Waiting For Godot

One thing we’re discovering about the new double wide is its lack of adequate insulation, especially when it comes to the area of ones feet. It’s gotten so bad these last few weeks that it’s painful to wander through the house without both socks AND slippers on, as if it’s just one or the other, the cold pushes the flimsy foot covering aside and settles right in next to the bone.

We’ve made the appropriate phone calls. Gotten bids on new windows and insulation both top and bottom and so far they are sitting on the kitchen counter, waiting for us to make pick up the damn phone and make the phone call. Yet we hesitate…

It’s not just the money; we have enough to pay for it without going into debt to do so.
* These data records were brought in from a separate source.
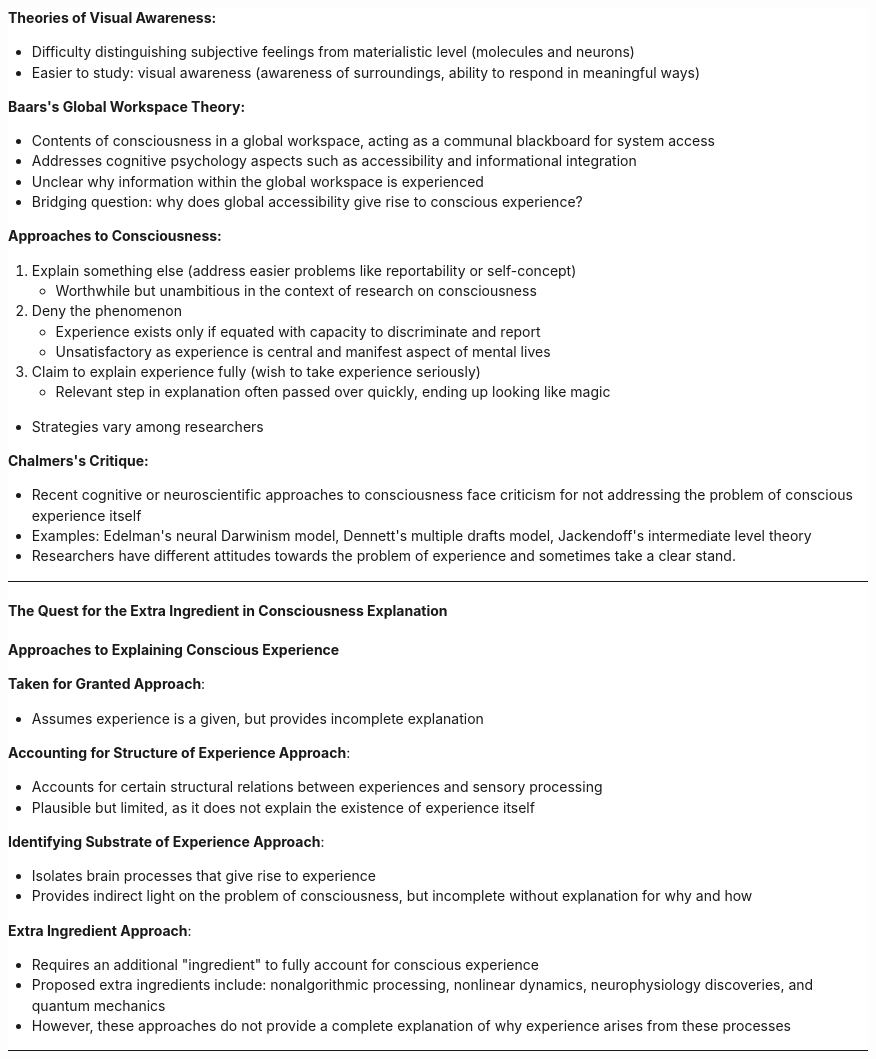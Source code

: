 **Theories of Visual Awareness:**
- Difficulty distinguishing subjective feelings from materialistic level (molecules and neurons)
- Easier to study: visual awareness (awareness of surroundings, ability to respond in meaningful ways)

**Baars's Global Workspace Theory:**
- Contents of consciousness in a global workspace, acting as a communal blackboard for system access
- Addresses cognitive psychology aspects such as accessibility and informational integration
- Unclear why information within the global workspace is experienced
- Bridging question: why does global accessibility give rise to conscious experience?

**Approaches to Consciousness:**
1. Explain something else (address easier problems like reportability or self-concept)
   - Worthwhile but unambitious in the context of research on consciousness
2. Deny the phenomenon
   - Experience exists only if equated with capacity to discriminate and report
   - Unsatisfactory as experience is central and manifest aspect of mental lives
3. Claim to explain experience fully (wish to take experience seriously)
   - Relevant step in explanation often passed over quickly, ending up looking like magic
- Strategies vary among researchers

**Chalmers's Critique:**
- Recent cognitive or neuroscientific approaches to consciousness face criticism for not addressing the problem of conscious experience itself
- Examples: Edelman's neural Darwinism model, Dennett's multiple drafts model, Jackendoff's intermediate level theory
- Researchers have different attitudes towards the problem of experience and sometimes take a clear stand.

---

#### The Quest for the Extra Ingredient in Consciousness Explanation

**Approaches to Explaining Conscious Experience**

**Taken for Granted Approach**:
- Assumes experience is a given, but provides incomplete explanation

**Accounting for Structure of Experience Approach**:
- Accounts for certain structural relations between experiences and sensory processing
- Plausible but limited, as it does not explain the existence of experience itself

**Identifying Substrate of Experience Approach**:
- Isolates brain processes that give rise to experience
- Provides indirect light on the problem of consciousness, but incomplete without explanation for why and how

**Extra Ingredient Approach**:
- Requires an additional "ingredient" to fully account for conscious experience
- Proposed extra ingredients include: nonalgorithmic processing, nonlinear dynamics, neurophysiology discoveries, and quantum mechanics
- However, these approaches do not provide a complete explanation of why experience arises from these processes

---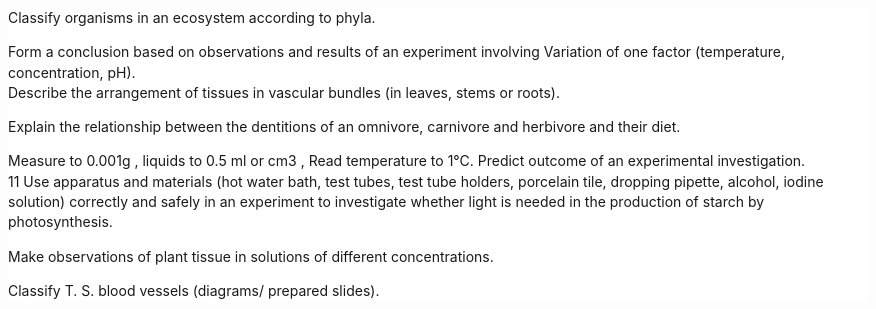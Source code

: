Classify organisms 
in an ecosystem 
according to phyla. 
 
Form a conclusion 
based on observations 
and results of an 
experiment involving 
Variation of one 
factor (temperature, 
concentration, pH).   
Describe the 
arrangement of tissues 
in vascular bundles 
(in leaves, stems or 
roots).    
 
Explain the 
relationship 
between the 
dentitions of an 
omnivore, 
carnivore and 
herbivore and 
their diet.  
 
Measure to 0.001g , 
liquids to 0.5 ml or 
cm3 , Read 
temperature to 1°C. 
Predict outcome of 
an experimental 
investigation.   
11 
Use apparatus and 
materials (hot water 
bath, test tubes, test tube 
holders, porcelain tile, 
dropping pipette, 
alcohol, iodine solution) 
correctly and safely in 
an experiment to 
investigate whether light 
is needed in the 
production of starch by 
photosynthesis. 
 
Make observations 
of plant tissue in 
solutions of different 
concentrations.   
 
Classify T. S. blood 
vessels (diagrams/ 
prepared slides). 
 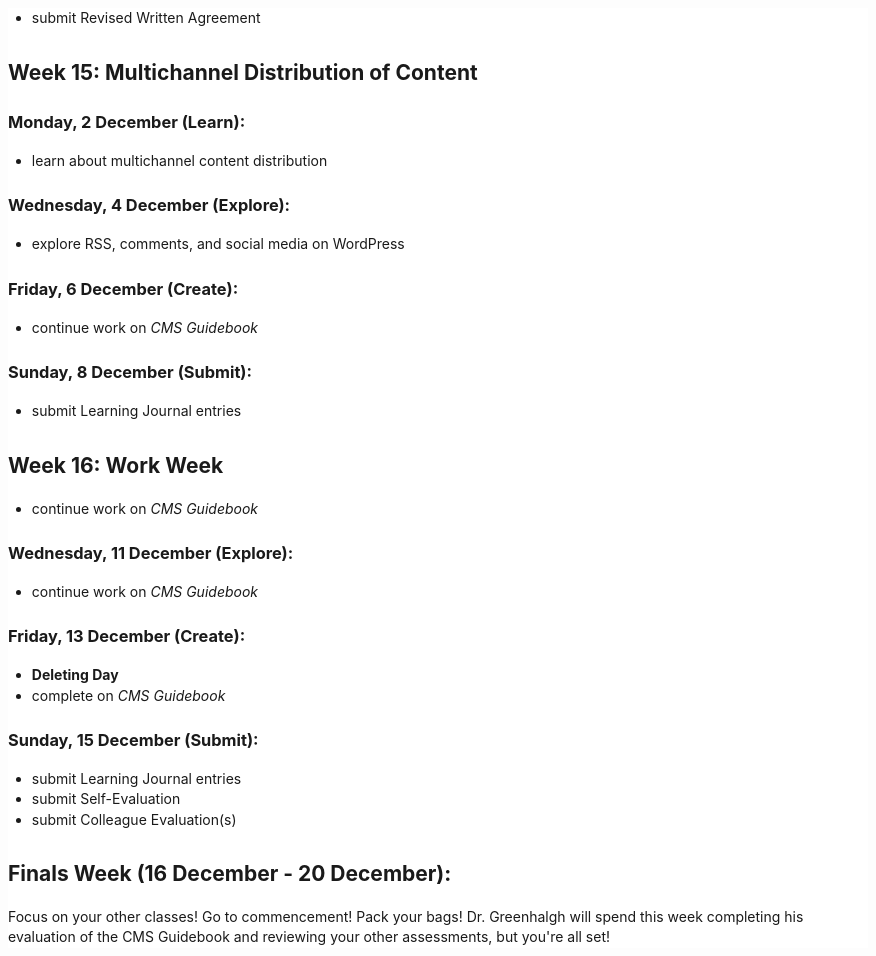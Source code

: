 - submit Revised Written Agreement

## Week 15: Multichannel Distribution of Content

### Monday, 2 December (Learn):
- learn about multichannel content distribution
### Wednesday, 4 December (Explore):
- explore RSS, comments, and social media on WordPress
### Friday, 6 December (Create):
- continue work on *CMS Guidebook*
### Sunday, 8 December (Submit):

- submit Learning Journal entries

## Week 16: Work Week

- continue work on *CMS Guidebook*
### Wednesday, 11 December (Explore):
- continue work on *CMS Guidebook*
### Friday, 13 December (Create):
- **Deleting Day**
- complete on *CMS Guidebook*

### Sunday, 15 December (Submit):
- submit Learning Journal entries
- submit Self-Evaluation
- submit Colleague Evaluation(s)

## Finals Week (16 December - 20 December):

Focus on your other classes! Go to commencement! Pack your bags! Dr. Greenhalgh will spend this week completing his evaluation of the CMS Guidebook and reviewing your other assessments, but you're all set!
But there seems to be the underlying feeling that the more we do to this house, the longer we’ll feel obliged to stay, and right now the house has an unusual feeling of temporarity that we just haven’t been able to shake.

I’m sure this happens to everyone at some point and maybe for us it’s just that we’ve reached a certain age, but the only underlying feeling we get from this house and our lives right now, is that we’re waiting—for what I have no idea, but I have been feeling like one of the tramps from Beckett’s Waiting for Godot. “Mr. Godot will not come today, he will come tomorrow” this house seems to say, and so here we wait.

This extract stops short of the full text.